Por Dr. Leandro de Paula Gregório – Cirurgião Plástico, Membro da Sociedade Brasileira de Cirurgia Plástica
Uma das queixas mais comuns que vejo no consultório começa com uma frase parecida: “Doutor, eu treino, me alimento bem, perdi peso, mas minha barriga não muda”.
Existe uma ideia muito difundida de que qualquer alteração corporal pode ser resolvida apenas com disciplina. Embora a prática regular de exercícios físicos e uma alimentação equilibrada sejam fundamentais para a saúde e para a composição corporal, existem algumas mudanças na região abdominal que não dependem apenas de esforço.
Nem toda barriga é consequência de falta de treino
O abdome é formado por diferentes estruturas: músculos, gordura e pele. Cada uma delas responde de uma maneira. O exercício físico consegue fortalecer a musculatura e ajudar na redução de gordura corporal, mas ele não consegue remover excesso de pele ou corrigir algumas alterações anatômicas.
Por isso, existem pessoas com baixo percentual de gordura, rotina intensa de academia e, mesmo assim, que continuam incomodadas com o contorno abdominal.
Quando o problema da barriga é a pele
Após uma grande perda de peso ou depois da gestação, é comum ocorrer uma distensão importante da pele abdominal. Em alguns casos, essa pele perde parte da capacidade de retração.
O colágeno, a genética, a idade, o tempo em que aquela pele permaneceu esticada e a quantidade de peso perdida influenciam diretamente nesse processo.
A pessoa pode emagrecer, fortalecer a musculatura e melhorar muito sua saúde, mas a sobra de pele pode permanecer.
Esse é um ponto importante porque muitos pacientes chegam ao consultório frustrados, acreditando que não fizeram o suficiente.
Diástase abdominal: quando não é apenas gordura
Outra condição frequente, especialmente após a gravidez, é a diástase dos músculos retos abdominais.
Durante a gestação, os músculos do abdome podem se afastar para permitir o crescimento do bebê. Em algumas mulheres, esse afastamento permanece mesmo após o parto.
Isso pode causar a aparência de uma barriga mais projetada, mesmo em pessoas magras.
Nesses casos, fazer centenas de abdominais não necessariamente vai resolver, porque não se trata apenas de fortalecer o músculo, mas de uma alteração estrutural da parede abdominal que precisa ser avaliada individualmente.
Gordura localizada resistente também existe
Outro ponto que gera muita dúvida é a gordura localizada.
Nosso corpo não perde gordura exatamente onde desejamos.

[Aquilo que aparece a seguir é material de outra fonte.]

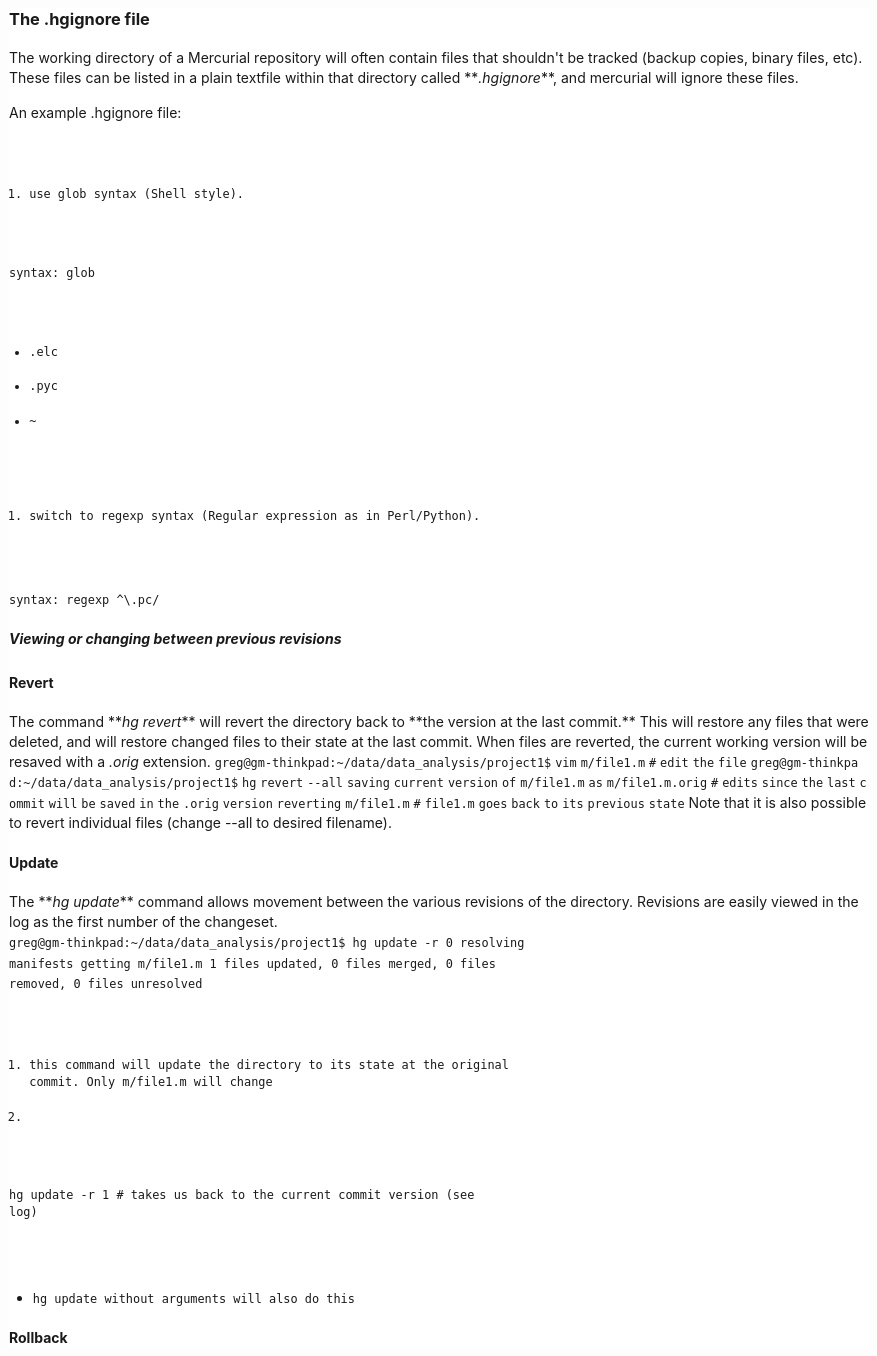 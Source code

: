 ### The .hgignore file

The working directory of a Mercurial repository will often contain files
that shouldn't be tracked (backup copies, binary files, etc). These
files can be listed in a plain textfile within that directory called
\*\**.hgignore*\*\*, and mercurial will ignore these files.

An example .hgignore file: <code>

1.  use glob syntax (Shell style).

syntax: glob

-   .elc
-   .pyc
-   \~

1.  switch to regexp syntax (Regular expression as in Perl/Python).

syntax: regexp \^\\.pc/ </code>

##### Viewing or changing between previous revisions

#### Revert

The command \*\**hg revert*\*\* will revert the directory back to
\*\*the version at the last commit.\*\* This will restore any files that
were deleted, and will restore changed files to their state at the last
commit. When files are reverted, the current working version will be
resaved with a *.orig* extension.
`greg@gm-thinkpad:~/data/data_analysis/project1$` `vim` `m/file1.m` `#`
`edit` `the` `file` `greg@gm-thinkpad:~/data/data_analysis/project1$`
`hg` `revert` `--all` `saving` `current` `version` `of` `m/file1.m` `as`
`m/file1.m.orig` `#` `edits` `since` `the` `last` `commit` `will` `be`
`saved` `in` `the` `.orig` `version` `reverting` `m/file1.m` `#`
`file1.m` `goes` `back` `to` `its` `previous` `state` Note that it is
also possible to revert individual files (change --all to desired
filename).

#### Update

The \*\**hg update*\*\* command allows movement between the various
revisions of the directory. Revisions are easily viewed in the log as
the first number of the changeset. <code bash>
greg@gm-thinkpad:\~/data/data\_analysis/project1\$ hg update -r 0
resolving manifests getting m/file1.m 1 files updated, 0 files merged, 0
files removed, 0 files unresolved

1.  this command will update the directory to its state at the
    original commit. Only m/file1.m will change
2.  

hg update -r 1 \# takes us back to the current commit version (see log)
- hg update without arguments will also do this </code>

#### Rollback
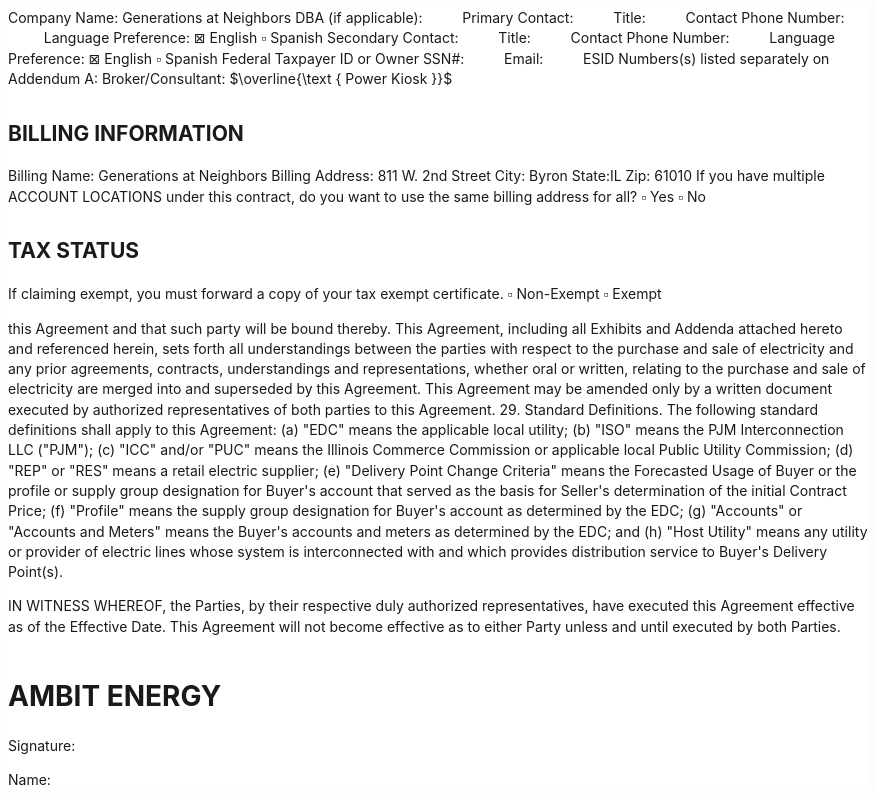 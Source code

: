 Company Name: Generations at Neighbors
DBA (if applicable): $\qquad$
Primary Contact: $\qquad$ Title: $\qquad$
Contact Phone Number: $\qquad$ Language Preference: $\boxtimes$ English $\square$ Spanish
Secondary Contact: $\qquad$ Title: $\qquad$
Contact Phone Number: $\qquad$ Language Preference: $\boxtimes$ English $\square$ Spanish
Federal Taxpayer ID or Owner SSN\#: $\qquad$ Email: $\qquad$
ESID Numbers(s) listed separately on Addendum A: Broker/Consultant: $\overline{\text { Power Kiosk }}$

## BILLING INFORMATION

Billing Name: Generations at Neighbors
Billing Address: 811 W. 2nd Street
City: Byron
State:IL
Zip: 61010
If you have multiple ACCOUNT LOCATIONS under this contract, do you want to use the same billing address for all? $\square$ Yes $\square$ No

## TAX STATUS

If claiming exempt, you must forward a copy of your tax exempt certificate. $\square$ Non-Exempt $\square$ Exempt

this Agreement and that such party will be bound thereby. This Agreement, including all Exhibits and Addenda attached hereto and referenced herein, sets forth all understandings between the parties with respect to the purchase and sale of electricity and any prior agreements, contracts, understandings and representations, whether oral or written, relating to the purchase and sale of electricity are merged into and superseded by this Agreement. This Agreement may be amended only by a written document executed by authorized representatives of both parties to this Agreement.
29. Standard Definitions. The following standard definitions shall apply to this Agreement: (a) "EDC" means the applicable local utility; (b) "ISO" means the PJM Interconnection LLC ("PJM"); (c) "ICC" and/or "PUC" means the Illinois Commerce Commission or applicable local Public Utility Commission; (d) "REP" or "RES" means a retail electric supplier; (e) "Delivery Point Change Criteria" means the Forecasted Usage of Buyer or the profile or supply group designation for Buyer's account that served as the basis for Seller's determination of the initial Contract Price; (f) "Profile" means the supply group designation for Buyer's account as determined by the EDC; (g) "Accounts" or "Accounts and Meters" means the Buyer's accounts and meters as determined by the EDC; and (h) "Host Utility" means any utility or provider of electric lines whose system is interconnected with and which provides distribution service to Buyer's Delivery Point(s).

IN WITNESS WHEREOF, the Parties, by their respective duly authorized representatives, have executed this Agreement effective as of the Effective Date. This Agreement will not become effective as to either Party unless and until executed by both Parties.

# AMBIT ENERGY 

Signature:

Name:
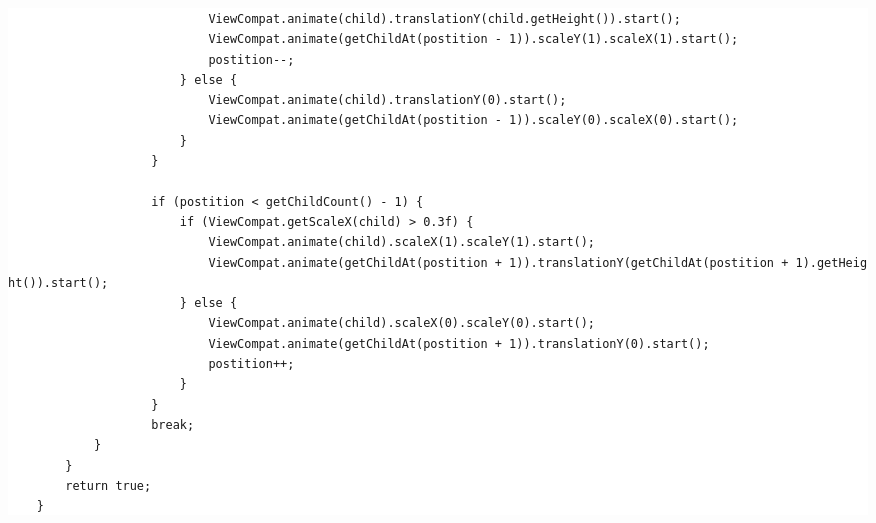 	                            ViewCompat.animate(child).translationY(child.getHeight()).start();
	                            ViewCompat.animate(getChildAt(postition - 1)).scaleY(1).scaleX(1).start();
	                            postition--;
	                        } else {
	                            ViewCompat.animate(child).translationY(0).start();
	                            ViewCompat.animate(getChildAt(postition - 1)).scaleY(0).scaleX(0).start();
	                        }
	                    }

	                    if (postition < getChildCount() - 1) {
	                        if (ViewCompat.getScaleX(child) > 0.3f) {
	                            ViewCompat.animate(child).scaleX(1).scaleY(1).start();
	                            ViewCompat.animate(getChildAt(postition + 1)).translationY(getChildAt(postition + 1).getHeight()).start();
	                        } else {
	                            ViewCompat.animate(child).scaleX(0).scaleY(0).start();
	                            ViewCompat.animate(getChildAt(postition + 1)).translationY(0).start();
	                            postition++;
	                        }
	                    }
	                    break;
	            }
	        }
	        return true;
	    }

Uma pessoa pode emagrecer no rosto, braços e pernas e ainda manter acúmulo em determinadas regiões, como abdome e cintura.
Isso acontece porque fatores hormonais e genéticos influenciam a forma como cada organismo armazena gordura.
A cirurgia plástica não substitui emagrecimento, alimentação saudável ou atividade física. Ela atua principalmente no contorno corporal quando existem alterações que os hábitos saudáveis não conseguem corrigir completamente.
Cirurgia não é falta de disciplina
Um dos maiores mitos é acreditar que quem procura uma cirurgia plástica está escolhendo um caminho mais fácil.
Na verdade, os melhores resultados geralmente acontecem justamente em pacientes que já cuidam do corpo, têm hábitos saudáveis e procuram corrigir algo específico.
Academia e cirurgia não são concorrentes. São ferramentas diferentes, com objetivos diferentes.
O exercício constrói saúde, melhora força, metabolismo, circulação e qualidade de vida. A cirurgia plástica, quando bem indicada, pode tratar questões estruturais e de contorno corporal.
O objetivo nunca deve ser buscar um corpo perfeito, mas entender o próprio corpo e escolher, com segurança e orientação médica, o melhor caminho para cada caso.